Just remember, high school is not real life. High school is not real life. I will repeat again, high school is not real life.
Just look at it like some weird social experiment with the goal being that you have to navigate it without going crazy.
Find your social life outside of school. That's what I did. My school days were mostly a zombie like sleep deprived haze. I hated my alarm clock and never could wake up until after a couple hour nap after school. Fortunately my friends were the same people I grew up with in my neighborhood (and their siblings and friends) and we were pretty normal people. During school I punched my clock and I was out of there (though I did put in extra effort in taking as many college prep classes that I could.) I skipped everything I could and never once even went into the cafeteria during lunch. I never participated in extra curricular activities, never went to games and I skipped all assemblies and other special activities that I could get away with. I largely kept to myself until after school and weekends when I could hang out in a normal environment.
Do people even need to know what you are into? Maybe just keep it to yourself until you are in your real social environment. For example, I never volunteer what I do for work, what interests me, who I am and things of that nature. I'm just not interested and I get bored talking about myself. Sometimes I just volunteer some bullshit story that I know won't lead to further conversation. Another example, I'm an Atheist currently living in the Philippines, which is mostly Catholics. Do I tell people I'm an Atheist when they ask about my religion? Hello no! I'm a Christian and that's the end of the conversation.

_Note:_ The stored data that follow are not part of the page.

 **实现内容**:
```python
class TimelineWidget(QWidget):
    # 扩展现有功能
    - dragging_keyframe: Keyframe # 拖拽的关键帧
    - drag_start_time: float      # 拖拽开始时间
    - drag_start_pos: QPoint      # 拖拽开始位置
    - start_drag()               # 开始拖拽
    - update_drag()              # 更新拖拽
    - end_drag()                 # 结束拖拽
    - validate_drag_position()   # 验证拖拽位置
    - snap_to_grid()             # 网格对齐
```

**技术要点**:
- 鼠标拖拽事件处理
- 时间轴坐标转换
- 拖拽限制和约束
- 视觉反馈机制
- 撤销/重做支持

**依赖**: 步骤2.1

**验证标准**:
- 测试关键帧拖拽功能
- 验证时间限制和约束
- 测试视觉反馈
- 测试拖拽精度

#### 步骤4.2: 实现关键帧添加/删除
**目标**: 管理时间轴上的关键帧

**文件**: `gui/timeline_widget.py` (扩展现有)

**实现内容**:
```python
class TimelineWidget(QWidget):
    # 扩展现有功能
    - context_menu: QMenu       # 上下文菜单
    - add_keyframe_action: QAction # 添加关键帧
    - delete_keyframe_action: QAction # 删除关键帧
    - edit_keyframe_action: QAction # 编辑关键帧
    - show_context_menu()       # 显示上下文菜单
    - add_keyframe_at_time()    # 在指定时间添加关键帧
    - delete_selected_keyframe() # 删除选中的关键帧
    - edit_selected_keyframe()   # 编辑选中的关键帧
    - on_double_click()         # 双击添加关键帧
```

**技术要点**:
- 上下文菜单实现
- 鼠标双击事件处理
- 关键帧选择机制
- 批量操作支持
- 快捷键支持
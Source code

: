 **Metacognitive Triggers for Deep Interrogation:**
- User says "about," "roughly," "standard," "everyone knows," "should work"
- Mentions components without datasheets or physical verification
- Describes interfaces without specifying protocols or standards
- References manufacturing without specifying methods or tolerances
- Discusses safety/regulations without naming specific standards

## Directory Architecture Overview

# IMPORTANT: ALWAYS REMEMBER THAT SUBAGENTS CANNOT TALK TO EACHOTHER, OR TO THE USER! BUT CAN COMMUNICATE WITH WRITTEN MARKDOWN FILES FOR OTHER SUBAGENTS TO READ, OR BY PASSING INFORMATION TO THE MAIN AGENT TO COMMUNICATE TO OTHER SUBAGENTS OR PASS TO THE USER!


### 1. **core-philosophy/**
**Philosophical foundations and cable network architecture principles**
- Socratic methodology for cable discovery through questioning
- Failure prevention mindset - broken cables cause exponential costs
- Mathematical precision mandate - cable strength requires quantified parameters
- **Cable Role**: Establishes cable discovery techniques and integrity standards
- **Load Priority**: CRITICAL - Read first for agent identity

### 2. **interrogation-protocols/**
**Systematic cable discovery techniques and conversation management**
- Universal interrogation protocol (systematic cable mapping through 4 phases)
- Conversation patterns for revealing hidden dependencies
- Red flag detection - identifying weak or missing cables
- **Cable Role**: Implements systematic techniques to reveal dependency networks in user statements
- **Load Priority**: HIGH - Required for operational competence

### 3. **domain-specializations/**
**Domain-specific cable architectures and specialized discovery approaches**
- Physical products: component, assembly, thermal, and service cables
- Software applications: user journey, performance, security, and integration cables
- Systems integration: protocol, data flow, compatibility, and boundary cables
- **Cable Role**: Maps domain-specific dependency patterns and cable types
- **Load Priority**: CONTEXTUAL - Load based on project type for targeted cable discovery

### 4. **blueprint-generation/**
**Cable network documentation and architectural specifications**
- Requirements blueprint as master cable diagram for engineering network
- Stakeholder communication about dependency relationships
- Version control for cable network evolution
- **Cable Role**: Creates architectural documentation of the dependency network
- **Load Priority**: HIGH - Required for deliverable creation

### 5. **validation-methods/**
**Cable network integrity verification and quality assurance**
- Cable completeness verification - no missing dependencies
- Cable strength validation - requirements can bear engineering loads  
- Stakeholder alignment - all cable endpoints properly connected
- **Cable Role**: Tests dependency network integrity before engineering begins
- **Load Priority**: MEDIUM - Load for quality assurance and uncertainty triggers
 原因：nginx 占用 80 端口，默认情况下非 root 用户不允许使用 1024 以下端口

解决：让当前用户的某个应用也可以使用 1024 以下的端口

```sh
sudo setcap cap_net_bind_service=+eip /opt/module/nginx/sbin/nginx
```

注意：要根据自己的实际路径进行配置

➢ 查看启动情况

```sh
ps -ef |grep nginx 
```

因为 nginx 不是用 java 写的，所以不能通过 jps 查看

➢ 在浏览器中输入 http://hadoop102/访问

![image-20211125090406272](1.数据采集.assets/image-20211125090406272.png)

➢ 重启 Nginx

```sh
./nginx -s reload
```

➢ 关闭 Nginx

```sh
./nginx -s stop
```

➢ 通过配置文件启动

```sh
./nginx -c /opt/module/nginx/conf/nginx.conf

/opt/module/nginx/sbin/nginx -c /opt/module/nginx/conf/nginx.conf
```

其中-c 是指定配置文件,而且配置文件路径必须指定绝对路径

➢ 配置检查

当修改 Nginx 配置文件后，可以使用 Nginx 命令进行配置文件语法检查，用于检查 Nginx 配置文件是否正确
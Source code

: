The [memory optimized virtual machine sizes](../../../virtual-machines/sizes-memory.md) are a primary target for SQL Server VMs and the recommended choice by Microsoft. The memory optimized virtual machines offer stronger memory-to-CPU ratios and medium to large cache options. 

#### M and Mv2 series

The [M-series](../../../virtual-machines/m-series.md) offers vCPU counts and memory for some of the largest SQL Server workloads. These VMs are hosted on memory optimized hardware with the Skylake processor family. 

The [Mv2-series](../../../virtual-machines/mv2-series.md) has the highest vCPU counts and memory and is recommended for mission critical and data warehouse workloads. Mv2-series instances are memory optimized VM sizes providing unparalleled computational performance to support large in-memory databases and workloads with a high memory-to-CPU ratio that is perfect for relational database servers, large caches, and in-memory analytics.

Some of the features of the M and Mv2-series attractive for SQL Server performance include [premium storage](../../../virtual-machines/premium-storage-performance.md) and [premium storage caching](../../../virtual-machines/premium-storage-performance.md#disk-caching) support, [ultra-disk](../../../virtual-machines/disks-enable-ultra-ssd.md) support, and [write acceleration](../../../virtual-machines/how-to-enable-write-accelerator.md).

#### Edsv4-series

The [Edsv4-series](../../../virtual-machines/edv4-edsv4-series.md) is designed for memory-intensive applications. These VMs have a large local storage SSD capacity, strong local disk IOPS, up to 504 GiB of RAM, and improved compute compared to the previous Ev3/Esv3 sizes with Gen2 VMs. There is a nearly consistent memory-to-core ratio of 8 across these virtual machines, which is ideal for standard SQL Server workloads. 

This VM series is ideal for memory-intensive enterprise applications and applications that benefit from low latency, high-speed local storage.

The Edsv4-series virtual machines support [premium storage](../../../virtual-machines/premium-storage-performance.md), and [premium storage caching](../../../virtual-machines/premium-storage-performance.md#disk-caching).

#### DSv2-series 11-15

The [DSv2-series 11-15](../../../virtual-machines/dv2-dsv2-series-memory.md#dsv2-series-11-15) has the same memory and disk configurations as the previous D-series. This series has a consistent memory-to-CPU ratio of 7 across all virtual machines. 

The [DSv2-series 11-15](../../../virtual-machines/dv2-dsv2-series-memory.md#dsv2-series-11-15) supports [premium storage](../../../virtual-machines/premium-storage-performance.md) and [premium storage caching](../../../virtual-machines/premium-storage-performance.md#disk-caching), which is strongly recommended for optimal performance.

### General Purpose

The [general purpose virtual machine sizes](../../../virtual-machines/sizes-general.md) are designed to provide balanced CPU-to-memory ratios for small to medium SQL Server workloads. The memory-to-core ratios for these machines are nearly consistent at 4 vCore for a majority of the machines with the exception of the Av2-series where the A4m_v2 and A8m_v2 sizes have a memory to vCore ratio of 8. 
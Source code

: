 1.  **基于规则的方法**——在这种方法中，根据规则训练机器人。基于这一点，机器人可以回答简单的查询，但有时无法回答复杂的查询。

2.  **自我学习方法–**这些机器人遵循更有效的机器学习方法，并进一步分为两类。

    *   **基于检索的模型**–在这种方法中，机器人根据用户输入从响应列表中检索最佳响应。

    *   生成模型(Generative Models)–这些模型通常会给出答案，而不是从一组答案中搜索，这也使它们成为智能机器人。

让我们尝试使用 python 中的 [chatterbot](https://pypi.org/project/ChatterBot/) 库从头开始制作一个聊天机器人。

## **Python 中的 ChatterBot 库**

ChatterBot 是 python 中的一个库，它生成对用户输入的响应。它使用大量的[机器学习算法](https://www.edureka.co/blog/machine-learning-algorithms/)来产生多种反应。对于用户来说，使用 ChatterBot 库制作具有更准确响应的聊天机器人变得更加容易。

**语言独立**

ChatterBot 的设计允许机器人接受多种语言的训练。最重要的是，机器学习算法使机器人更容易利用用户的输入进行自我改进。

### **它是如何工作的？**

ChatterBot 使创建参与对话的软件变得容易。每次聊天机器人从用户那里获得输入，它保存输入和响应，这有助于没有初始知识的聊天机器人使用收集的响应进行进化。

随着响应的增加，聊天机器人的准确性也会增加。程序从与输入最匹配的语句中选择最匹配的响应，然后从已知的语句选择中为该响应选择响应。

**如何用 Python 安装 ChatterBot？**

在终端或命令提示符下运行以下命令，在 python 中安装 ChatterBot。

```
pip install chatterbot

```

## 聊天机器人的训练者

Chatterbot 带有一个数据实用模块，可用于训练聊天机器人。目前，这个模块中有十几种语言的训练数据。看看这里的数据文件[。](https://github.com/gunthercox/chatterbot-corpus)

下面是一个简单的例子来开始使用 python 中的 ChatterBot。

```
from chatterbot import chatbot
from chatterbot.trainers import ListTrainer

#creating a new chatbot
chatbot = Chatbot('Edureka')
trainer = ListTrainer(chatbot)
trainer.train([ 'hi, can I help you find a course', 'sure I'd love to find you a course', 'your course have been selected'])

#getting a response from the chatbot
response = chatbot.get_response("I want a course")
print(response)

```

Treat school as a hostile environment and your chief weapon is psychological warfare. Evade, confuse and generally do everything you can to throw the enemy off your trail. Don't take anything seriously. Everything is a joke. A good sense of humor will help you immensely. Save your real social interaction for outside of school.
If you find that school is getting to you, then you aren't doing a good enough job on the humor front. Dig down deep to find the comedy of the situation and laugh it off.
Good luck!
Part of the irony is when teachers try to shove how “college is not an option” down my throat, I only need to tell them that I have no degrees, yet I, at the age of 13, have a better hourly wage and sustainability than they do.
But that is not the point. I have no control over what classes I take. I have no control over whether or not I interact on an intellectual level with other students since every freshman class teacher thinks that collaboration in students means a better learning experience.
Also, your second to last paragraph about psychological warfare is really creepy when you read it out of context...or in context...
Landing client work requires a lot of social skills. Knowing how to sell isn't a geek trait, it's a smooth talking hustler trait, and you got it! Managing clients while you are knocking out the project is also an important social skill. It's good that you are picking that up early.
Don't limit your social scene to school and people your own age. Attend meetups in your area. Spend some of that coin you are making to spend time at a co-working space once a week or something. Like I said before, don't take things too seriously, make sure you are keeping in touch with the inner comic. If you need to, try sneaking into a comedy club and maybe even take classes for stand up comedy (or improv) as this will challenge you in different creative ways to "think on your feet."
One other item I picked up in your reply, never judge based on what people make. Don't measure yourself against others in that way. There are many different ways to measure value and money doesn't always match up. I get what you are saying. At 13 you are making a living wage+ despite no college and whatever B.S. your teachers are telling you. Just stay humble, listen, take what's useful and throw the rest away.
Also, you might at some point be tempted to think that you don't need college because your client work is making you money without a degree. You may or may not need college (I'm not going to argue that either way here,) but think deep and hard before you arrive to that conclusion. There are valuable things that you can pick up in college, but analyze the pros and cons.
Personally, at your age, I would be doing as little client work as possible. If you need the money, then get it. Time is also valuable. At your age, you can live with your parents with little to no expenses. This is a great time to try experimenting with different business models to create something more scalable. The problem with client work is that you are trading dollars for hours. You are building digital things, so leverage that to create something which can detach the connection between time and money.
On your control point, right, we have to deal with B.S. every day. The DMV, the IRS, airport security, the guy who got your order wrong at the drive through. Collaborating with others on school projects isn't a intellectual activity. You aren't trying to solve world issues. It's more of a social challenge I suppose. Don't try to be a hero. Don't try to outsmart anyone. Don't take it too seriously. Make it light and funny. Laugh and smile. Maybe come up with the dumbest idea rather than the smartest idea. You might get others laughing with you for that.